Walking over to the St. Martin—only half a dozen blocks from Wales’s place—I decided to go up against McCloor and the girl as a Continental op who suspected Babe of being in on a branch bank stickup in Alameda the previous week. He hadn’t been in on it—if the bank people had described half-correctly the men who had robbed them—so it wasn’t likely my supposed suspicions would frighten him much. Clearing himself, he might give me some information I could use. The chief thing I wanted, of course, was a look at the girl, so I could report to her father that I had seen her. There was no reason for supposing that she and Babe knew her father was trying to keep an eye on her. Babe had a record. It was natural enough for sleuths to drop in now and then and try to hang something on him.

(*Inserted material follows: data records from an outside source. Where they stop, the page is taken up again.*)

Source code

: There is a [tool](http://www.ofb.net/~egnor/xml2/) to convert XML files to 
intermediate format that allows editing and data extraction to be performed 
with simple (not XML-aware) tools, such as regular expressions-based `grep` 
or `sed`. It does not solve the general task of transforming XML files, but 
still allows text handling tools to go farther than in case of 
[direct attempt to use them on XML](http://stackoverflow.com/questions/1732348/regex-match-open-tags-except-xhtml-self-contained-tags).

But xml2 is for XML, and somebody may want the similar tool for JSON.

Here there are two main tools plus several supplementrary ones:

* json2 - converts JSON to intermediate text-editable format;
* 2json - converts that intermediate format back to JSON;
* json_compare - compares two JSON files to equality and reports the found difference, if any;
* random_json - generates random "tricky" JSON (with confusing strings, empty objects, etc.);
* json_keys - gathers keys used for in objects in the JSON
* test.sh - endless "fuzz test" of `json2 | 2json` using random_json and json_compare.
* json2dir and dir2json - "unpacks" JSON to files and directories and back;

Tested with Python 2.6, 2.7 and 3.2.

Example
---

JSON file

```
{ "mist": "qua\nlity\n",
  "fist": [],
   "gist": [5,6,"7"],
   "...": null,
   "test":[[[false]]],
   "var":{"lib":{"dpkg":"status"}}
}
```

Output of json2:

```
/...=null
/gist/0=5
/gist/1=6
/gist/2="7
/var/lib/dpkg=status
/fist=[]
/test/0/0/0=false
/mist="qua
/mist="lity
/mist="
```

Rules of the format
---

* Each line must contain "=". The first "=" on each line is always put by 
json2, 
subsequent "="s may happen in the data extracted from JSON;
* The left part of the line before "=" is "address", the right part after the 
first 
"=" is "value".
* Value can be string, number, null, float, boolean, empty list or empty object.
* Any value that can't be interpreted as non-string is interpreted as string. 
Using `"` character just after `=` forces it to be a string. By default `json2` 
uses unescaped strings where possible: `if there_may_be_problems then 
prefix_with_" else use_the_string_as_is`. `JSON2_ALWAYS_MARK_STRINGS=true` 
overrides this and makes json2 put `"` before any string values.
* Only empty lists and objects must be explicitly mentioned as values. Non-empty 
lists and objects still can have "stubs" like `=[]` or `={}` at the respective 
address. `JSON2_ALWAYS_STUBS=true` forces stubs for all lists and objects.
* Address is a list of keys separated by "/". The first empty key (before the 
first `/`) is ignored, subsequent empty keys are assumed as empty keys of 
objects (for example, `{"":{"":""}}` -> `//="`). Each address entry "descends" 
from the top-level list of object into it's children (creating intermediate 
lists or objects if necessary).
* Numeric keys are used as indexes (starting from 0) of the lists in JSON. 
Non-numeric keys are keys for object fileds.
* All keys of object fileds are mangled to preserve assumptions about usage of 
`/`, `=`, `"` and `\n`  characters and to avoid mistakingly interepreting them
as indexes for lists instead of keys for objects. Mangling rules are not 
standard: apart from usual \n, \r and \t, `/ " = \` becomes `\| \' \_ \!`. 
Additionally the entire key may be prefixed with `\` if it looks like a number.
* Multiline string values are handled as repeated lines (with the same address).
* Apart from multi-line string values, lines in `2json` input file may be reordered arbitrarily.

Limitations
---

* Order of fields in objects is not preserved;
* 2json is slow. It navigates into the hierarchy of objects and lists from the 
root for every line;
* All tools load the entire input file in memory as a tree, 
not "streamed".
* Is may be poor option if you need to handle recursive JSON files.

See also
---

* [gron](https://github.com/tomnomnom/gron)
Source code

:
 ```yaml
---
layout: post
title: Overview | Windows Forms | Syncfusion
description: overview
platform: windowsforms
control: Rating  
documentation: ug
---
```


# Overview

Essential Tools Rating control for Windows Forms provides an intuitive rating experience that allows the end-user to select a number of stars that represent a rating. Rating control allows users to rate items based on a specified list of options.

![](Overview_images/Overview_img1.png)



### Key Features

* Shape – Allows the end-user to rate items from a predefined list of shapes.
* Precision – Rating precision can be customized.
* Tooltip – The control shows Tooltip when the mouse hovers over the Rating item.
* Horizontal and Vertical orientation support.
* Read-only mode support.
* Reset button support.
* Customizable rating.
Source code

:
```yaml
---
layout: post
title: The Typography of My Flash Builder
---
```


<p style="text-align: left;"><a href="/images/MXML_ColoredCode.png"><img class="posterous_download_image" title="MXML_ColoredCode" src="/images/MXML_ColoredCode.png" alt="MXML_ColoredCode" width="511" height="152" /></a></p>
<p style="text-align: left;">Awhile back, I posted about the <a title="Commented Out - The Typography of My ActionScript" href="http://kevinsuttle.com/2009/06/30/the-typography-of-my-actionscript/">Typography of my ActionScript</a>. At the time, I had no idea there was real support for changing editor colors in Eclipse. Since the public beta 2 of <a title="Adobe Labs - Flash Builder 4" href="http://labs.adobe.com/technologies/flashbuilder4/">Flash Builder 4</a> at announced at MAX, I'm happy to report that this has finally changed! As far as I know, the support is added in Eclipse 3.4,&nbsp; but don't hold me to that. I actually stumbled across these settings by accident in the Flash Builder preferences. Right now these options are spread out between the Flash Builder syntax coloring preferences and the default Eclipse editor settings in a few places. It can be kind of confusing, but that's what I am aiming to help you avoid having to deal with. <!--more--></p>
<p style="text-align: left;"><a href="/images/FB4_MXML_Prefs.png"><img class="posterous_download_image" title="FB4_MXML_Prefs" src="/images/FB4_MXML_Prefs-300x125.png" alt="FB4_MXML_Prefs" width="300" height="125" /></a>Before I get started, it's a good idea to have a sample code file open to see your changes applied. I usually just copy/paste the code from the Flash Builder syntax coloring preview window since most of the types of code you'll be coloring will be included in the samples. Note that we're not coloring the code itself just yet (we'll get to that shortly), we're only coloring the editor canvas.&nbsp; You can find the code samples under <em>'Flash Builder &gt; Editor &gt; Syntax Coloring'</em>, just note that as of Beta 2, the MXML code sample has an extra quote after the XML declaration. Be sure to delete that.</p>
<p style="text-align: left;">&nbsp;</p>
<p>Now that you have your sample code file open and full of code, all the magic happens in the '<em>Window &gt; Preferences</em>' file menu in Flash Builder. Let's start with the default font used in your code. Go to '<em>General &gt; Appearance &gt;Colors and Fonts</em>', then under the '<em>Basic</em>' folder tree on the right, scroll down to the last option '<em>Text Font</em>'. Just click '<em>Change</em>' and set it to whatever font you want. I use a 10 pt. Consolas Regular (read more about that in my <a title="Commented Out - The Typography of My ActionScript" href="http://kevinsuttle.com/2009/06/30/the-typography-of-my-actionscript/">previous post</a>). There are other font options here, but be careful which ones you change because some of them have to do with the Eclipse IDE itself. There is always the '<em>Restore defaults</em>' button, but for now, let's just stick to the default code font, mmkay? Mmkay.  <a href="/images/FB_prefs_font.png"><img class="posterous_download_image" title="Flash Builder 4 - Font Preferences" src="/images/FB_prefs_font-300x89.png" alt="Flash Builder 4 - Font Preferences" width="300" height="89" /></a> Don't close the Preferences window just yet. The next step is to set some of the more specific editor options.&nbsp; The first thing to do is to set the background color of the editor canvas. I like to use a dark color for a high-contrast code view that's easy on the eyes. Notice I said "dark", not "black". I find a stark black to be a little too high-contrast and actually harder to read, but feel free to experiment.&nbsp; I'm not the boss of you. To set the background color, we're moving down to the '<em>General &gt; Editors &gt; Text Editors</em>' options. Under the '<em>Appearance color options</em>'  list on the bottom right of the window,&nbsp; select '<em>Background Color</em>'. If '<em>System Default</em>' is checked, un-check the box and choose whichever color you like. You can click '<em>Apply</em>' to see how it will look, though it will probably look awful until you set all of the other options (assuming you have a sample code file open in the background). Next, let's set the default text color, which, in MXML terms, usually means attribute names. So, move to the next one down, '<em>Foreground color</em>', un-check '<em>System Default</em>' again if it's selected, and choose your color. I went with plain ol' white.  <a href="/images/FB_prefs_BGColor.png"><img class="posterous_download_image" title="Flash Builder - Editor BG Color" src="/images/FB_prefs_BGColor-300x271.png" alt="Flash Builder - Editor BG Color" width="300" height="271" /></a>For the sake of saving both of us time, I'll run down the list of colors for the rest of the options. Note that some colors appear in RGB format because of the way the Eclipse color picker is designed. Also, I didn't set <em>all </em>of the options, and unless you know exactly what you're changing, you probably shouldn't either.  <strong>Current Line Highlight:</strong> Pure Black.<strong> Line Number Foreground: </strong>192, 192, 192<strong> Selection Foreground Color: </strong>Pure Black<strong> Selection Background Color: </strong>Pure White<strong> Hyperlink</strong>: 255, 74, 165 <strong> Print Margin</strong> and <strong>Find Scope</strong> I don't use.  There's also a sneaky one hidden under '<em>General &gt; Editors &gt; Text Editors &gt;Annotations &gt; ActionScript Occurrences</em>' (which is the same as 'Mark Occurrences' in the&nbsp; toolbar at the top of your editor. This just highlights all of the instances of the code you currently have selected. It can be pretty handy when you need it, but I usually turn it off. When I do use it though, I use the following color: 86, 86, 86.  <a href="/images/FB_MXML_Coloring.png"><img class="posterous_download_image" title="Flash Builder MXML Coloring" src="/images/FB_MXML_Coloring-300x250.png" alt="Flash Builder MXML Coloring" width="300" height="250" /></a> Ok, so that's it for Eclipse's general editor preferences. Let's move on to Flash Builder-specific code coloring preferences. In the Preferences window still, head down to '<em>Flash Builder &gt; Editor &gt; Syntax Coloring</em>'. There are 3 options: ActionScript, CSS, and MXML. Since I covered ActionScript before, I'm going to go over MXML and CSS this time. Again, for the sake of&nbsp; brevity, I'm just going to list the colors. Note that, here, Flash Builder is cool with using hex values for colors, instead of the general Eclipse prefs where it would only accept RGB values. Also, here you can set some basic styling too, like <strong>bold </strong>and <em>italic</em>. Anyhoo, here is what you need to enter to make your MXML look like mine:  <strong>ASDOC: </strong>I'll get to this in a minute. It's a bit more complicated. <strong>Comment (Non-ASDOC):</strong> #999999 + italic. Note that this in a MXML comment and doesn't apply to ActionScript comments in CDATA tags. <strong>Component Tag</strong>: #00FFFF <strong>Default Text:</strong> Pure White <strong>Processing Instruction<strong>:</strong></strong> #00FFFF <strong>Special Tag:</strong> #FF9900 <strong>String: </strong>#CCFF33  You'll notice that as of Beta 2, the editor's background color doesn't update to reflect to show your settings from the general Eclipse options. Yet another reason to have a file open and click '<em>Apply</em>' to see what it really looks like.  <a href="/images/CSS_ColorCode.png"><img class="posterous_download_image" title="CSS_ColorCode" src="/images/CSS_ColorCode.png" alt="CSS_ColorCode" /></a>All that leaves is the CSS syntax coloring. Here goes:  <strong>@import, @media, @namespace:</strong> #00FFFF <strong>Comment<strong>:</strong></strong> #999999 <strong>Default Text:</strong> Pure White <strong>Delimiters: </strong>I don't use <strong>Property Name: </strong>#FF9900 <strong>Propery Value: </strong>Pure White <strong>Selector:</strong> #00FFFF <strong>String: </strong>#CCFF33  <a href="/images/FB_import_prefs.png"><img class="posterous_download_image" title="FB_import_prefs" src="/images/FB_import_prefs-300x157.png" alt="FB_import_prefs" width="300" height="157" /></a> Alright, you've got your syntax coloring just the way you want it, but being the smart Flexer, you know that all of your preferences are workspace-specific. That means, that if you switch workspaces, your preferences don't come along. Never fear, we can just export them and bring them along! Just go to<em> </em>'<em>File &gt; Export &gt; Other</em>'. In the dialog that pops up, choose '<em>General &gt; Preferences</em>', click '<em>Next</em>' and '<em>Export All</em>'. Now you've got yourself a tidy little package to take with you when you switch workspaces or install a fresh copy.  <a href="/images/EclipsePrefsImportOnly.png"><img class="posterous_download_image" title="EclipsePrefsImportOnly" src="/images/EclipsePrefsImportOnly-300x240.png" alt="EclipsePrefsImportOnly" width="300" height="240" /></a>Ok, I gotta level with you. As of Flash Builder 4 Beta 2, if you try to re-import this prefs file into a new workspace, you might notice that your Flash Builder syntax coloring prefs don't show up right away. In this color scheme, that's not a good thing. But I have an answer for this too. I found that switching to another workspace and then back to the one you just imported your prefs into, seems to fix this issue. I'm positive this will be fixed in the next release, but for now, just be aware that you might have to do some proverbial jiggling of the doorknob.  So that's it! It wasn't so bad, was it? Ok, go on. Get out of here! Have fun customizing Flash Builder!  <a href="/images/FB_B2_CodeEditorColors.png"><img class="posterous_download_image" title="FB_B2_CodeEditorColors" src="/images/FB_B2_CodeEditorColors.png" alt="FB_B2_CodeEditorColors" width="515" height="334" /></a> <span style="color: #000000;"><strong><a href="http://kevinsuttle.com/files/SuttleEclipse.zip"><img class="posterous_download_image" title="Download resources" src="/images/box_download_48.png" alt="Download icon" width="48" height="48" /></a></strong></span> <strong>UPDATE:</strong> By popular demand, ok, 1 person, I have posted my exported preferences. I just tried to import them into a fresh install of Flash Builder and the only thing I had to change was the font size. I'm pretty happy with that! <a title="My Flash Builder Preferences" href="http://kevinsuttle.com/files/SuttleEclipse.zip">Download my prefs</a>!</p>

The St. Martin was a small three-story apartment house of red brick between two taller hotels. The vestibule register showed, R. K. McCloor, 313 , as Wales and Peggy had told me.
I pushed the bell button. Nothing happened. Nothing happened any of the four times I pushed it. I pushed the button labeled Manager.
The door clicked open. I went indoors. A beefy woman in a pink-striped cotton dress that needed pressing stood in an apartment doorway just inside the street door.
“Some people named McCloor live here?” I asked.
“Three-thirteen,” she said.
“Been living here long?”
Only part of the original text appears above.